Obama and Soetoro-Ng, 42, an education specialist with the East West Centre (EWC) in Honolulu, remain close, although they had different fathers and lived apart for many years.
Both spent their early years in Indonesia and Hawaii before their mother, Ann Dunham, decided to move to Jakarta with Soetoro-Ng in 1972, while Obama stayed in Honolulu with his grandparents.
Dunham, says Soetoro-Ng, left an indelible impact on her and Obama, and on the work they do.
“Mother was our first teacher. (Barack has often said) that many of the lessons he values, of careful listening and respectful engagement, came from her,” she says.
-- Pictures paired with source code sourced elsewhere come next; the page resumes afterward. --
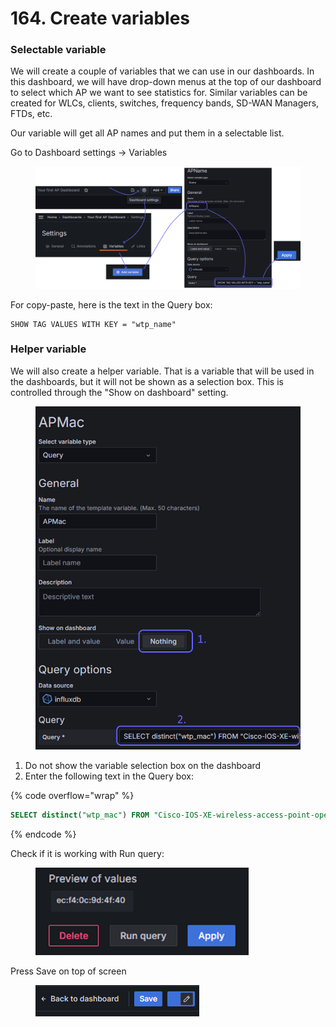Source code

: # 164. Create variables

### Selectable variable

We will create a couple of variables that we can use in our dashboards. In this dashboard, we will have drop-down menus at the top of our dashboard to select which AP we want to see statistics for. Similar variables can be created for WLCs, clients, switches, frequency bands, SD-WAN Managers, FTDs, etc.

Our variable will get all AP names and put them in a selectable list.

Go to Dashboard settings -> Variables

<div data-full-width="true"><figure><img src="../../.gitbook/assets/image (92).png" alt=""><figcaption></figcaption></figure></div>

For copy-paste, here is the text in the Query box:

```
SHOW TAG VALUES WITH KEY = "wtp_name"
```



### Helper variable

We will also create a helper variable. That is a variable that will be used in the dashboards, but it will not be shown as a selection box. This is controlled through the "Show on dashboard" setting.

<figure><img src="../../.gitbook/assets/image (93).png" alt="" width="514"><figcaption></figcaption></figure>

1. Do not show the variable selection box on the dashboard
2. Enter the following text in the Query box:

{% code overflow="wrap" %}
```sql
SELECT distinct("wtp_mac") FROM "Cisco-IOS-XE-wireless-access-point-oper:access-point-oper-data/ap-name-mac-map" WHERE ("wtp_name" =~ /^$APName$/)
```
{% endcode %}

Check if it is working with Run query:

<figure><img src="../../.gitbook/assets/image (94).png" alt="" width="341"><figcaption></figcaption></figure>

Press Save on top of screen

<figure><img src="../../.gitbook/assets/image (95).png" alt=""><figcaption></figcaption></figure>
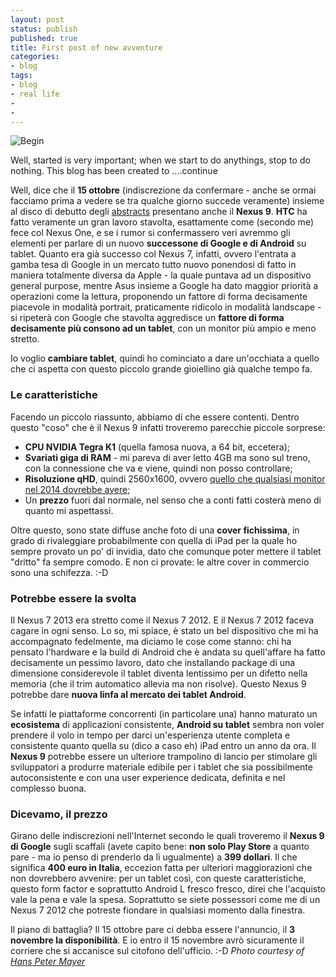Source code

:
 ```yaml
---
layout: post
status: publish
published: true
title: First post of new avventure
categories:
- blog
tags:
- blog
- real life
- 
- 
---
```


![Begin](https://flic.kr/p/hjkXoz][img]https://farm8.staticflickr.com/7416/10709298673_fbe3ca4f60_z.jpg)

Well, started is very important; when we start to do anythings, stop to do nothing. This blog has been created to ....continue

Well, dice che il **15 ottobre** (indiscrezione da confermare - anche se ormai facciamo prima a vedere se tra qualche giorno succede veramente) insieme al disco di debutto degli [abstracts](https://www.facebook.com/abstractsjpn) presentano anche il **Nexus 9**. **HTC** ha fatto veramente un gran lavoro stavolta, esattamente come (secondo me) fece col Nexus One, e se i rumor si confermassero veri avremmo gli elementi per parlare di un nuovo **successone di Google e di Android** su tablet. Quanto era già successo col Nexus 7, infatti, ovvero l'entrata a gamba tesa di Google in un mercato tutto nuovo ponendosi di fatto in maniera totalmente diversa da Apple - la quale puntava ad un dispositivo general purpose, mentre Asus insieme a Google ha dato maggior priorità a operazioni come la lettura, proponendo un fattore di forma decisamente piacevole in modalità portrait, praticamente ridicolo in modalità landscape - si ripeterà con Google che stavolta aggredisce un **fattore di forma decisamente più consono ad un tablet**, con un monitor più ampio e meno stretto.

Io voglio **cambiare tablet**, quindi ho cominciato a dare un'occhiata a quello che ci aspetta con questo piccolo grande gioiellino già qualche tempo fa.

### Le caratteristiche
Facendo un piccolo riassunto, abbiamo di che essere contenti. Dentro questo "coso" che è il Nexus 9 infatti troveremo parecchie piccole sorprese:

- **CPU NVIDIA Tegra K1** (quella famosa nuova, a 64 bit, eccetera);
- **Svariati giga di RAM** - mi pareva di aver letto 4GB ma sono sul treno, con la connessione che va e viene, quindi non posso controllare;
- **Risoluzione qHD**, quindi 2560x1600, ovvero [quello che qualsiasi monitor nel 2014 dovrebbe avere](http://dottorblaster.it/2014/01/mio-regno-4k/);
- Un **prezzo** fuori dal normale, nel senso che a conti fatti costerà meno di quanto mi aspettassi.

Oltre questo, sono state diffuse anche foto di una **cover fichissima**, in grado di rivaleggiare probabilmente con quella di iPad per la quale ho sempre provato un po' di invidia, dato che comunque poter mettere il tablet "dritto" fa sempre comodo. E non ci provate: le altre cover in commercio sono una schifezza. :-D

### Potrebbe essere la svolta
Il Nexus 7 2013 era stretto come il Nexus 7 2012. E il Nexus 7 2012 faceva cagare in ogni senso. Lo so, mi spiace, è stato un bel dispositivo che mi ha accompagnato fedelmente, ma diciamo le cose come stanno: chi ha pensato l'hardware e la build di Android che è andata su quell'affare ha fatto decisamente un pessimo lavoro, dato che installando package di una dimensione considerevole il tablet diventa lentissimo per un difetto nella memoria (che il trim automatico allevia ma non risolve). Questo Nexus 9 potrebbe dare **nuova linfa al mercato dei tablet Android**.

Se infatti le piattaforme concorrenti (in particolare una) hanno maturato un **ecosistema** di applicazioni consistente, **Android su tablet** sembra non voler prendere il volo in tempo per darci un'esperienza utente completa e consistente quanto quella su (dico a caso eh) iPad entro un anno da ora. Il **Nexus 9** potrebbe essere un ulteriore trampolino di lancio per stimolare gli sviluppatori a produrre materiale edibile per i tablet che sia possibilmente autoconsistente e con una user experience dedicata, definita e nel complesso buona.

### Dicevamo, il prezzo
Girano delle indiscrezioni nell'Internet secondo le quali troveremo il **Nexus 9 di Google** sugli scaffali (avete capito bene: **non solo Play Store** a quanto pare - ma io penso di prenderlo da lì ugualmente) a **399 dollari**. Il che significa **400 euro in Italia**, eccezion fatta per ulteriori maggiorazioni che non dovrebbero avvenire: per un tablet così, con queste caratteristiche, questo form factor e soprattutto Android L fresco fresco, direi che l'acquisto vale la pena e vale la spesa. Soprattutto se siete possessori come me di un Nexus 7 2012 che potreste fiondare in qualsiasi momento dalla finestra.

Il piano di battaglia? Il 15 ottobre pare ci debba essere l'annuncio, il **3 novembre la disponibilità**. E io entro il 15 novembre avrò sicuramente il corriere che si accanisce sul citofono dell'ufficio. :-D
_Photo courtesy of [Hans Peter Mayer](https://www.flickr.com/photos/hanspetermeyer)_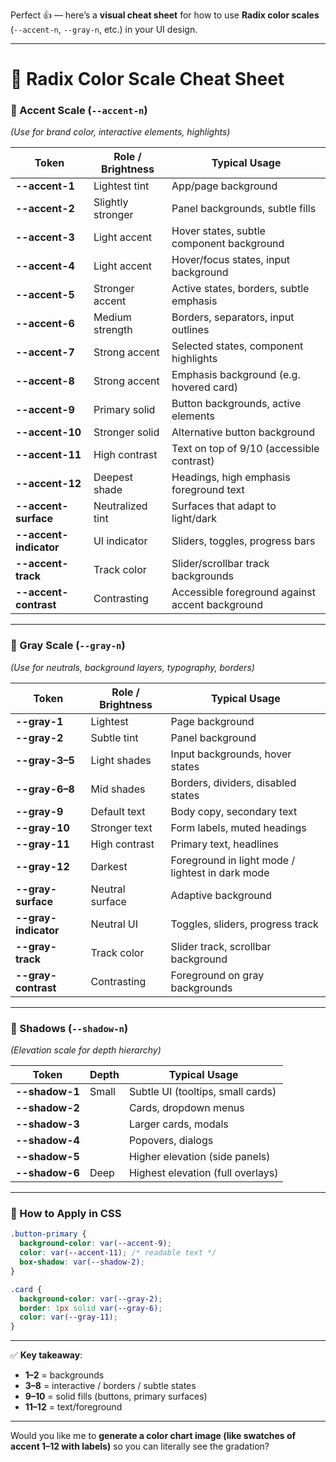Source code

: Perfect 👍 — here’s a **visual cheat sheet** for how to use **Radix color scales** (`--accent-n`, `--gray-n`, etc.) in your UI design.

---

# 🎨 Radix Color Scale Cheat Sheet

### 🔹 Accent Scale (`--accent-n`)

*(Use for brand color, interactive elements, highlights)*

| Token                  | Role / Brightness | Typical Usage                                   |
| ---------------------- | ----------------- | ----------------------------------------------- |
| **--accent-1**         | Lightest tint     | App/page background                             |
| **--accent-2**         | Slightly stronger | Panel backgrounds, subtle fills                 |
| **--accent-3**         | Light accent      | Hover states, subtle component background       |
| **--accent-4**         | Light accent      | Hover/focus states, input background            |
| **--accent-5**         | Stronger accent   | Active states, borders, subtle emphasis         |
| **--accent-6**         | Medium strength   | Borders, separators, input outlines             |
| **--accent-7**         | Strong accent     | Selected states, component highlights           |
| **--accent-8**         | Strong accent     | Emphasis background (e.g. hovered card)         |
| **--accent-9**         | Primary solid     | Button backgrounds, active elements             |
| **--accent-10**        | Stronger solid    | Alternative button background                   |
| **--accent-11**        | High contrast     | Text on top of 9/10 (accessible contrast)       |
| **--accent-12**        | Deepest shade     | Headings, high emphasis foreground text         |
| **--accent-surface**   | Neutralized tint  | Surfaces that adapt to light/dark               |
| **--accent-indicator** | UI indicator      | Sliders, toggles, progress bars                 |
| **--accent-track**     | Track color       | Slider/scrollbar track backgrounds              |
| **--accent-contrast**  | Contrasting       | Accessible foreground against accent background |

---

### 🔹 Gray Scale (`--gray-n`)

*(Use for neutrals, background layers, typography, borders)*

| Token                | Role / Brightness | Typical Usage                                    |
| -------------------- | ----------------- | ------------------------------------------------ |
| **--gray-1**         | Lightest          | Page background                                  |
| **--gray-2**         | Subtle tint       | Panel background                                 |
| **--gray-3–5**       | Light shades      | Input backgrounds, hover states                  |
| **--gray-6–8**       | Mid shades        | Borders, dividers, disabled states               |
| **--gray-9**         | Default text      | Body copy, secondary text                        |
| **--gray-10**        | Stronger text     | Form labels, muted headings                      |
| **--gray-11**        | High contrast     | Primary text, headlines                          |
| **--gray-12**        | Darkest           | Foreground in light mode / lightest in dark mode |
| **--gray-surface**   | Neutral surface   | Adaptive background                              |
| **--gray-indicator** | Neutral UI        | Toggles, sliders, progress track                 |
| **--gray-track**     | Track color       | Slider track, scrollbar background               |
| **--gray-contrast**  | Contrasting       | Foreground on gray backgrounds                   |

---

### 🔹 Shadows (`--shadow-n`)

*(Elevation scale for depth hierarchy)*

| Token          | Depth | Typical Usage                     |
| -------------- | ----- | --------------------------------- |
| **--shadow-1** | Small | Subtle UI (tooltips, small cards) |
| **--shadow-2** |       | Cards, dropdown menus             |
| **--shadow-3** |       | Larger cards, modals              |
| **--shadow-4** |       | Popovers, dialogs                 |
| **--shadow-5** |       | Higher elevation (side panels)    |
| **--shadow-6** | Deep  | Highest elevation (full overlays) |

---

### 🔹 How to Apply in CSS

```css
.button-primary {
  background-color: var(--accent-9);
  color: var(--accent-11); /* readable text */
  box-shadow: var(--shadow-2);
}

.card {
  background-color: var(--gray-2);
  border: 1px solid var(--gray-6);
  color: var(--gray-11);
}
```

---

✅ **Key takeaway**:

* **1–2** = backgrounds
* **3–8** = interactive / borders / subtle states
* **9–10** = solid fills (buttons, primary surfaces)
* **11–12** = text/foreground

---

Would you like me to **generate a color chart image (like swatches of accent 1–12 with labels)** so you can literally see the gradation?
Like her mother, Soetoro-Ng also worked with the EWC as an anthropologist. However, Soetoro-Ng says, Dunham was not content living the academic’s life and strove to make a real impact on others, particularly upon her return to Indonesia.
There, Dunham focused deeply on women’s work in cottage industries, spending time with villagers and getting to know their needs. Her research helped build the largest micro-finance programme in the world, as Indonesia sought ways to address rural poverty.
“She wanted to make sure she wasn't simply an outsider, coming into Indonesia and trying to tell people what to do.”
“She recognised that she also had much to learn — there was a measure of humility there,” Soetoro-Ng says.
This two-way approach has also helped Soetoro-Ng’s work as an educator, whose expertise include conflict resolution and peace education.
“My mother strongly emphasised that everyone has an identity that is given to him or her but at the same time, we can also become many different things. We are changed by our encounters with others. This is why I feel bridge-building is something we need to pay close attention to,” she says.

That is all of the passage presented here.